*** Begin section ***
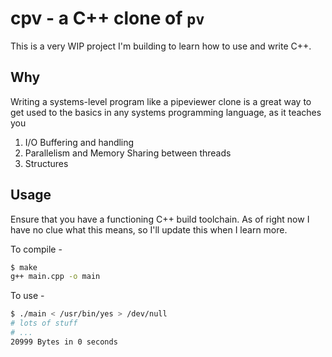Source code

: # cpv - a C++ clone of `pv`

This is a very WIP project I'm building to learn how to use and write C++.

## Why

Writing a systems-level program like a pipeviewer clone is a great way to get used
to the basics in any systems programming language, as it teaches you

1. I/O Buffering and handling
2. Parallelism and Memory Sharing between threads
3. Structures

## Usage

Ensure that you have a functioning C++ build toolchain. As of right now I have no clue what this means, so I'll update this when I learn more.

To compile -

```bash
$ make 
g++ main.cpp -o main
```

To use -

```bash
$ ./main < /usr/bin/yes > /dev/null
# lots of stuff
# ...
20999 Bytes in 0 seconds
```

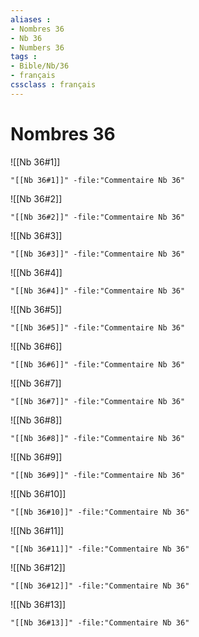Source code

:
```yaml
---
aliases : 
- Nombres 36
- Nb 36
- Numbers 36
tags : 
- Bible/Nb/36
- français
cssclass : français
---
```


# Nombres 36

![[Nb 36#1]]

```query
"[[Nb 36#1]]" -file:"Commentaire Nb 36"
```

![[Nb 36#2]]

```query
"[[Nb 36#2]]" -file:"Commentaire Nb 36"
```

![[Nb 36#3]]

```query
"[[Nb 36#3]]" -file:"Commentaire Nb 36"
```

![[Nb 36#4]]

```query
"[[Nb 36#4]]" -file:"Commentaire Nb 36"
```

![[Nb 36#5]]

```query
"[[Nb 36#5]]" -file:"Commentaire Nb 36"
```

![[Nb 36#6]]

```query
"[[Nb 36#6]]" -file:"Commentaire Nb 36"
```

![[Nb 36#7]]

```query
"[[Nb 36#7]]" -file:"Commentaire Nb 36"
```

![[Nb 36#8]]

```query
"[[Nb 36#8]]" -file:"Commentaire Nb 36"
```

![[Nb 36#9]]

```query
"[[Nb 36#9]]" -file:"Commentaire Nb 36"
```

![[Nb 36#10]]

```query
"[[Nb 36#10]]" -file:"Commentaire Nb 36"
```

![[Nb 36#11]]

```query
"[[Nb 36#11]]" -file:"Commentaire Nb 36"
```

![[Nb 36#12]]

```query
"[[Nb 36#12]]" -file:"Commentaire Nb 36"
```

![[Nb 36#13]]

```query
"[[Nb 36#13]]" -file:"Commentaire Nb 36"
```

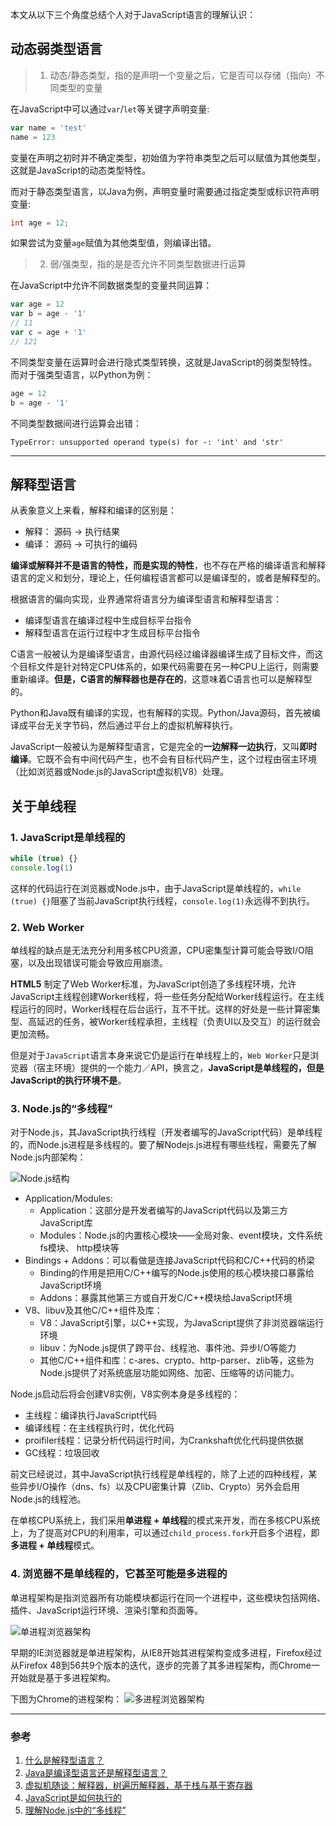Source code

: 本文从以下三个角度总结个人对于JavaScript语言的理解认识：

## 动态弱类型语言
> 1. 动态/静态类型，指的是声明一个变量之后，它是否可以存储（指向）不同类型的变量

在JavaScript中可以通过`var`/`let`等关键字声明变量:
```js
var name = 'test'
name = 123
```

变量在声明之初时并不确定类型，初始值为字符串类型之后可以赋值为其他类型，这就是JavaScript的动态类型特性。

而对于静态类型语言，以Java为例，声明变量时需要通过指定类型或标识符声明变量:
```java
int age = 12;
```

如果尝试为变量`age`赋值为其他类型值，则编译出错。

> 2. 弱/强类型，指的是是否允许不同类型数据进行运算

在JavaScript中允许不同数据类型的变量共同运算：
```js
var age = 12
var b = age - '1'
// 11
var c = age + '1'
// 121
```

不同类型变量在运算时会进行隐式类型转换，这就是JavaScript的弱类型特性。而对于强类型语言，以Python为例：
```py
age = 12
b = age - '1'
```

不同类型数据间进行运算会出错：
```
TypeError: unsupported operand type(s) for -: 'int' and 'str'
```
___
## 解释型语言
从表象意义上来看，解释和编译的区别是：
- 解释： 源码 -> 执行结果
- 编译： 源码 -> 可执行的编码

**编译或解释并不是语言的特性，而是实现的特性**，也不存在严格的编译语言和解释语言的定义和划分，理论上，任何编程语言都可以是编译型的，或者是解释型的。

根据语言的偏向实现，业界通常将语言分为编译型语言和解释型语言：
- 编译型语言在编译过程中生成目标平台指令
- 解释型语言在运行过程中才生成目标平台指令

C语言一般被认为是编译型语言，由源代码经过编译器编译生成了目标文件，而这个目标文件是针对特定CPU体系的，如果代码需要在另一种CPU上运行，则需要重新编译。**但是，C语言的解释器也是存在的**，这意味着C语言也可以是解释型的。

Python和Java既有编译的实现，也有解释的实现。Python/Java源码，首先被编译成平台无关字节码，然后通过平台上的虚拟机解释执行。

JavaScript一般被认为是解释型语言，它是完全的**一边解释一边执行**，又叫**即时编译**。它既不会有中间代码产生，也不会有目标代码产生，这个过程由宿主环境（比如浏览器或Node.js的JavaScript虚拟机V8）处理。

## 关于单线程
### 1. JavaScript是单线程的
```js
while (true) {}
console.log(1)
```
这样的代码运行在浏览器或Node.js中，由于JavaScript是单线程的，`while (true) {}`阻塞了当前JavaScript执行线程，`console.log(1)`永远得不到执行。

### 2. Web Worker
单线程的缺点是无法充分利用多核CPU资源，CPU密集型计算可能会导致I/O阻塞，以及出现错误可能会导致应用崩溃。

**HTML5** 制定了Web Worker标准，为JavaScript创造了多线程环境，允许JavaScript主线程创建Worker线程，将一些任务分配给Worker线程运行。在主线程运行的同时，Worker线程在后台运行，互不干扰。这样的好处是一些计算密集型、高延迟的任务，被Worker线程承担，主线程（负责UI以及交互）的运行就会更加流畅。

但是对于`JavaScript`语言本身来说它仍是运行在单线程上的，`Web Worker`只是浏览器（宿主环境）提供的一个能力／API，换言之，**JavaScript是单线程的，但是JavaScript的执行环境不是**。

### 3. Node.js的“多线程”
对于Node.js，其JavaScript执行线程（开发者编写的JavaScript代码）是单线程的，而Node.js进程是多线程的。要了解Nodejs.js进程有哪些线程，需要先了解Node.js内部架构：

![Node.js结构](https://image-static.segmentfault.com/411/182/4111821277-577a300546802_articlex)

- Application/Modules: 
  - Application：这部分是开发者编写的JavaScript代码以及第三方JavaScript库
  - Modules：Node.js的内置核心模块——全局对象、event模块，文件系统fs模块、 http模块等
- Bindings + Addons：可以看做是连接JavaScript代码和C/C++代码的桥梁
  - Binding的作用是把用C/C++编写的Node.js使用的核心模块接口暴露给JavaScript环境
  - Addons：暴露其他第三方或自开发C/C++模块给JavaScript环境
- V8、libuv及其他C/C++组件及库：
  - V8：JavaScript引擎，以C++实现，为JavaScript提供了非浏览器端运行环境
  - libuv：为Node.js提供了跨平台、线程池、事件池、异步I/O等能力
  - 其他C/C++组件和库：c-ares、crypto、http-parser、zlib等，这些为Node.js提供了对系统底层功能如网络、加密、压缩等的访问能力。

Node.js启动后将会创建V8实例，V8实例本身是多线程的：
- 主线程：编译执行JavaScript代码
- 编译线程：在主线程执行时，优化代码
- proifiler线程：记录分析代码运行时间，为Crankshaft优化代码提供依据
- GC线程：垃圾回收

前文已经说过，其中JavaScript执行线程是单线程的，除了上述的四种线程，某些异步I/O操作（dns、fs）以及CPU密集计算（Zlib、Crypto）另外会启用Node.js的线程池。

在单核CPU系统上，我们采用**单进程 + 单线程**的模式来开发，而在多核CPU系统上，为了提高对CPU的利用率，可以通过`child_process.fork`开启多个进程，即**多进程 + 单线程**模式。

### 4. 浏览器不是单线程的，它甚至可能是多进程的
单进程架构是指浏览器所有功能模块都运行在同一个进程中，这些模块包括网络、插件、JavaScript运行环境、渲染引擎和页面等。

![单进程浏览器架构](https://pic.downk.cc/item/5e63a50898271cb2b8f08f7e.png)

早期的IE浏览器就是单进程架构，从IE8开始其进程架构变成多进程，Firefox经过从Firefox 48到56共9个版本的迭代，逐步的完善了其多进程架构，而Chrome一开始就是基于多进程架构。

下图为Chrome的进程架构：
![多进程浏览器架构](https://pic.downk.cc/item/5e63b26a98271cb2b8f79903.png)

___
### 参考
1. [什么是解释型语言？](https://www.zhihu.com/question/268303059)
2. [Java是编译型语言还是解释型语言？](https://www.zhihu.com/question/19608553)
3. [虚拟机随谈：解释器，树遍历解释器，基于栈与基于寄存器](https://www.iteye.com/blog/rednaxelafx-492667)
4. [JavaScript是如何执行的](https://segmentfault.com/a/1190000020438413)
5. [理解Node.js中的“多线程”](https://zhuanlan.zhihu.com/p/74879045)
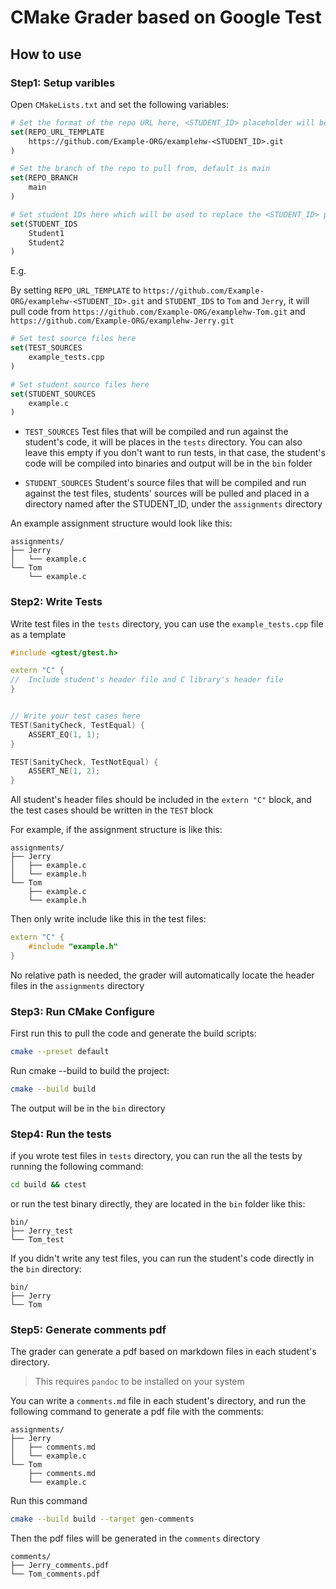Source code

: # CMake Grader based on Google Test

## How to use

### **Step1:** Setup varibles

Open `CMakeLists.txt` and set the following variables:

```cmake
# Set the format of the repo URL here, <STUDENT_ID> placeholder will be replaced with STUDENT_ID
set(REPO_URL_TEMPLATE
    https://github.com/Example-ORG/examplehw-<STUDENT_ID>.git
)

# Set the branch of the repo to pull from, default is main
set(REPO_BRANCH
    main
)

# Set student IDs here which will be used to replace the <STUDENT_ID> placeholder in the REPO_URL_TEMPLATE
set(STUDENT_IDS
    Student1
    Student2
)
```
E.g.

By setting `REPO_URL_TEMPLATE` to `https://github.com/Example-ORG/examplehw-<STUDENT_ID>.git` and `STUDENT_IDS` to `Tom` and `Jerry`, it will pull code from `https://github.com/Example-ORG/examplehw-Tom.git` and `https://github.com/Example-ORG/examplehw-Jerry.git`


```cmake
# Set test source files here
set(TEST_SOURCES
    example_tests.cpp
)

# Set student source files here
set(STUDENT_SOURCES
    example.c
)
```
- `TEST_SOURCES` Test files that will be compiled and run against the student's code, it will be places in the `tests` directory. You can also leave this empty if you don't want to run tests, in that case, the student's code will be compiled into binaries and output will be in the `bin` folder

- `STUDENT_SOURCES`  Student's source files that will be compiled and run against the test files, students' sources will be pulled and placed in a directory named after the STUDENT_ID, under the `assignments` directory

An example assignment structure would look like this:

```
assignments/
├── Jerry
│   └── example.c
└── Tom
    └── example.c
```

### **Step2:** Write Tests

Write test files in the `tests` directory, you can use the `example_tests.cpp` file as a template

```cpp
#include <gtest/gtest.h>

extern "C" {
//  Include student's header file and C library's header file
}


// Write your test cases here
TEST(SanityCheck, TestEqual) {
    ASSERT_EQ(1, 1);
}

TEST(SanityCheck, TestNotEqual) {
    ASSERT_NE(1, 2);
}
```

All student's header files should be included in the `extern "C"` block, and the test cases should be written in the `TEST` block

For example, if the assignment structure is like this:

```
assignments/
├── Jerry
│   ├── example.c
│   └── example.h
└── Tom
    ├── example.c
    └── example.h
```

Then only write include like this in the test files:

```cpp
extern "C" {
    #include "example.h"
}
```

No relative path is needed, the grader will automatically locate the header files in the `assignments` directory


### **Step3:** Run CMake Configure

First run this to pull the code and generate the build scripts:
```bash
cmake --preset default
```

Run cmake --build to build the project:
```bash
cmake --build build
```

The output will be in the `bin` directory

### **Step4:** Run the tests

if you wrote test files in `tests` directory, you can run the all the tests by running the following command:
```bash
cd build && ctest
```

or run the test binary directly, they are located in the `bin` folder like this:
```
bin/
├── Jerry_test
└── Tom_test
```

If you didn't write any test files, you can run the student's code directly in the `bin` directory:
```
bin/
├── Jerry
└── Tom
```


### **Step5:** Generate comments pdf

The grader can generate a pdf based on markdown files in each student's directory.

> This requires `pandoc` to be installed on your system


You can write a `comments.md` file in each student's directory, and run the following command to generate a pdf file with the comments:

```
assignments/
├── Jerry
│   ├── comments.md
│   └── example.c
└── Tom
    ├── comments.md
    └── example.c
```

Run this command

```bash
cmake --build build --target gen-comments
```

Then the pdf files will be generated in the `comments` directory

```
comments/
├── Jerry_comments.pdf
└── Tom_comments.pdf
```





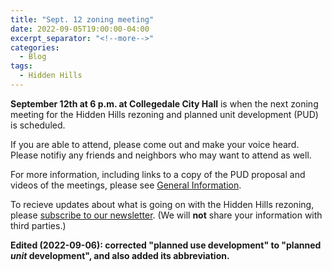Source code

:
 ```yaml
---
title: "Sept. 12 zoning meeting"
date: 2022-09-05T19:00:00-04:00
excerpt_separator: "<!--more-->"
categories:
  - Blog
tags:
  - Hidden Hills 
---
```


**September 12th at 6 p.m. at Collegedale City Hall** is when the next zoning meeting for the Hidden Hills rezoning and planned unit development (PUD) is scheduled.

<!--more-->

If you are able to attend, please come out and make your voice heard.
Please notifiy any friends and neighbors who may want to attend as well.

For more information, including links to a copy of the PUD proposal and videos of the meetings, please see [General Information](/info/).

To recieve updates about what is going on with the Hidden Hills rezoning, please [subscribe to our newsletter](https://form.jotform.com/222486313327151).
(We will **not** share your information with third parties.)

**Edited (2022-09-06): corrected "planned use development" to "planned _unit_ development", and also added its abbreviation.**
*** End section ***
**Work request**
Search the data for "that". Copy every matching line.

**Written answer**
Ensure that you have a functioning C++ build toolchain. As of right now I have no clue what this means, so I'll update this when I learn more.
- `TEST_SOURCES` Test files that will be compiled and run against the student's code, it will be places in the `tests` directory. You can also leave this empty if you don't want to run tests, in that case, the student's code will be compiled into binaries and output will be in the `bin` folder
- `STUDENT_SOURCES`  Student's source files that will be compiled and run against the test files, students' sources will be pulled and placed in a directory named after the STUDENT_ID, under the `assignments` directory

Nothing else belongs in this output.